If it ends in U, HQ, or H, those chips are soldered. HK (unlocked multiplier) is also soldered (rare, only in enthusiast notebooks). The CPU type is a more reliable clue then speculation - go off of the EXISTING CPU to know for sure, not speculation. With this laptop, post-HSW is soldered and HSW will either be modular (Socket G3/37-47W TDP depending on if it is a 2C/4T dual-core OR 4C/8T quad core) or soldered (ULV series - 15W). Example HSW CPUs are: i5-4310M (Socket G3/37-47W Modular) or i7-4600U (ULV/soldered 15W).
With Intel, anything mobile post HSW is soldered, including mobile Broadwell as this was predominantly a mobile platform with some enthusiast desktop chips. AMD did it years earlier for some (Ex: C series netbook CPU), now all of their mobile chips have also been soldered since ~2014-15, similar to Intel. I get CPU modularity has advantages; I held onto HSW for the Socket G3 chips until it was so old the issues were hard to ignore, like not being able to use NVMe SSDs (M.2 AHCI works on HSW but not NVMe - 6th gen or newer is required to use an NVMe SSD) despite the weight and thiccness of the computers. After NVMe got cheap, the cracks were permanently opened for me beyond repair. The speed of NVMe makes up for the soldered CPUs for me (and many others). NOTE: While NVMe is nice, if you still value modular CPUs you can still get by with a Socket G3 HSW notebook - just keep the issue of NVMe support in mind when buying one, and the original batteries tend to be fried at this point - my E6440 (Socket G3) battery failed ePSA at one point so it’s shot and is bipolar about if it’s EOL (per ePSA) or tired.

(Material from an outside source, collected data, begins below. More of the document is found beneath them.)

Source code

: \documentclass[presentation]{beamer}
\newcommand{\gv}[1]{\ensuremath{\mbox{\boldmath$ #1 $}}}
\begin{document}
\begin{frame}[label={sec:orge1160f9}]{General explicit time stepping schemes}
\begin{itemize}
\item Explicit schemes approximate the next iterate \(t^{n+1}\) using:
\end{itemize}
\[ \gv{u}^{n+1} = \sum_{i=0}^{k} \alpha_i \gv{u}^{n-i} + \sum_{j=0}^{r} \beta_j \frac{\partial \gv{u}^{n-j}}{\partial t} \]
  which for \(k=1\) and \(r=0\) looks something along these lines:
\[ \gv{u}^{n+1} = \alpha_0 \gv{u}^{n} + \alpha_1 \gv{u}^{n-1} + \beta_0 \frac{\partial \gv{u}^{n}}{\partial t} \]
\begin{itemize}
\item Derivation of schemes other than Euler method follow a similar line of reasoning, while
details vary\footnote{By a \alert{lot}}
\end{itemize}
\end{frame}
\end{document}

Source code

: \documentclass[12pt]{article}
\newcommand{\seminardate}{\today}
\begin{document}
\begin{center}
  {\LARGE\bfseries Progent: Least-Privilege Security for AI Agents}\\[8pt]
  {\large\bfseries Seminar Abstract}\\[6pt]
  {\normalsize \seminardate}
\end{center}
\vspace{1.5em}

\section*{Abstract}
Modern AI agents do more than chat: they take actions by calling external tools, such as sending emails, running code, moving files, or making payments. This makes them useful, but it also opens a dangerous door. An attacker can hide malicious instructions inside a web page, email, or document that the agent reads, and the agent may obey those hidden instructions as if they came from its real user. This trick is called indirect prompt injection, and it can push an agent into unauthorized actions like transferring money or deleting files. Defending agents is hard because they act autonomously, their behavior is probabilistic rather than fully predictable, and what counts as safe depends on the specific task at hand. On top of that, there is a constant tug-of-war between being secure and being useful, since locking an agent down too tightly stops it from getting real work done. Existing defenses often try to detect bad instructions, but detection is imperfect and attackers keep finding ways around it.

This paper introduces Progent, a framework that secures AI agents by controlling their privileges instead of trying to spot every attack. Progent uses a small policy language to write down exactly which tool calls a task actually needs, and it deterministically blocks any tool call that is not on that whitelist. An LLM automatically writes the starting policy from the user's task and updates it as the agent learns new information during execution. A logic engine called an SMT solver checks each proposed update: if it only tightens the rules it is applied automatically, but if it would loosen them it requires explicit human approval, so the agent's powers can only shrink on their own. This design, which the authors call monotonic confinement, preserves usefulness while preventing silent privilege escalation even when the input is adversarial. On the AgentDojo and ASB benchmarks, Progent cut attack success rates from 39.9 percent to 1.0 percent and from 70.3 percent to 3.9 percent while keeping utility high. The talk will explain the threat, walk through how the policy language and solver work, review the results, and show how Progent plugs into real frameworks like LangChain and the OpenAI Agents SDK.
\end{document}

At this point, the only people who honestly care about the issue of soldered vs. modular think you gain a lot of performance with a CPU upgrade when you never, ever do. It just preserves your old motherboard in the rare event of a bad CPU.
TECHNICALLY you can replace the soldered CPUs, but you need to get a schematic and make sure the board has the right resistors and VRM coils, have a new CPU (or a used reball) and a reflowing machine for soldered ones... Not practical for a DIYer.
Upgrading sequence:
1.) SSD - this may be all you need so try it first.
2.) RAM - only useful if you NEED many programs running simultaneously.
3.) CPU - in my experience, on the same motherboard CPU upgrades don't really that much difference.